### The data
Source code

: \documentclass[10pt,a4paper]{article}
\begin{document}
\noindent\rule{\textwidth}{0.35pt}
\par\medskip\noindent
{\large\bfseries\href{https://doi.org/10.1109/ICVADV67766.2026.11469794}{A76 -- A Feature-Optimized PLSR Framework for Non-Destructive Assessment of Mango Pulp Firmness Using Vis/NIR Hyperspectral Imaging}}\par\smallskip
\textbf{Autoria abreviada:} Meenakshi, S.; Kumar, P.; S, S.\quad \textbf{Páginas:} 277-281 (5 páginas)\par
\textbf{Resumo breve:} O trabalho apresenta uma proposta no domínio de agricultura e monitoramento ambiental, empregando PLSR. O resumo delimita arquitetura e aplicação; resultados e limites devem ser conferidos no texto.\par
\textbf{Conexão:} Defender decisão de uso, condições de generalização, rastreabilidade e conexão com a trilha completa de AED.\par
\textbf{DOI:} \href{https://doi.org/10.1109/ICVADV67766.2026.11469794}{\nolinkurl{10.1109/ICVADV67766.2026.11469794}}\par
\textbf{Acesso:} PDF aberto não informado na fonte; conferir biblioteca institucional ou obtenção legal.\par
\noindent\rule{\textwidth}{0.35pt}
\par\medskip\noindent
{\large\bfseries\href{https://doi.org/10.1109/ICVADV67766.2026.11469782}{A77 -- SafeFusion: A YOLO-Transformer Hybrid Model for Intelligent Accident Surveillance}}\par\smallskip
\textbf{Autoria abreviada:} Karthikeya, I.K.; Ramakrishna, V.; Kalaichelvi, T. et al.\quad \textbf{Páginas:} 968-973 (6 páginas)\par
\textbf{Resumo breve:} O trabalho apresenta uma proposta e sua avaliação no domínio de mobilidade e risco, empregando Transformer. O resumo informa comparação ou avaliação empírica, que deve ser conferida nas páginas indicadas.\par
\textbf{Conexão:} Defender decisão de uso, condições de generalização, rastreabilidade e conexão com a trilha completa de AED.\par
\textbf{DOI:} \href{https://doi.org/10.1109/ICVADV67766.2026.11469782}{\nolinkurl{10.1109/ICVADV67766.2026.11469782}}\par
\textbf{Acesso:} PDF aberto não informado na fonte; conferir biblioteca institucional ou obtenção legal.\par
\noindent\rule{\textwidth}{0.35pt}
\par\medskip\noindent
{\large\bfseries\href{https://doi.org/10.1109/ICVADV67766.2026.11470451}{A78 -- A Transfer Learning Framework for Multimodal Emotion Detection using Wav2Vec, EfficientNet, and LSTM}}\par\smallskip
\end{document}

### Task goal
The first line of the entries above marks where to begin; repeat each line exactly through the one that contains "968-973 (6 páginas)\par", and include that line.

### Solution below
Source code

: \documentclass[10pt,a4paper]{article}
\begin{document}
\noindent\rule{\textwidth}{0.35pt}
\par\medskip\noindent
{\large\bfseries\href{https://doi.org/10.1109/ICVADV67766.2026.11469794}{A76 -- A Feature-Optimized PLSR Framework for Non-Destructive Assessment of Mango Pulp Firmness Using Vis/NIR Hyperspectral Imaging}}\par\smallskip
\textbf{Autoria abreviada:} Meenakshi, S.; Kumar, P.; S, S.\quad \textbf{Páginas:} 277-281 (5 páginas)\par
\textbf{Resumo breve:} O trabalho apresenta uma proposta no domínio de agricultura e monitoramento ambiental, empregando PLSR. O resumo delimita arquitetura e aplicação; resultados e limites devem ser conferidos no texto.\par
\textbf{Conexão:} Defender decisão de uso, condições de generalização, rastreabilidade e conexão com a trilha completa de AED.\par
\textbf{DOI:} \href{https://doi.org/10.1109/ICVADV67766.2026.11469794}{\nolinkurl{10.1109/ICVADV67766.2026.11469794}}\par
\textbf{Acesso:} PDF aberto não informado na fonte; conferir biblioteca institucional ou obtenção legal.\par
\noindent\rule{\textwidth}{0.35pt}
\par\medskip\noindent
{\large\bfseries\href{https://doi.org/10.1109/ICVADV67766.2026.11469782}{A77 -- SafeFusion: A YOLO-Transformer Hybrid Model for Intelligent Accident Surveillance}}\par\smallskip
\textbf{Autoria abreviada:} Karthikeya, I.K.; Ramakrishna, V.; Kalaichelvi, T. et al.\quad \textbf{Páginas:} 968-973 (6 páginas)\par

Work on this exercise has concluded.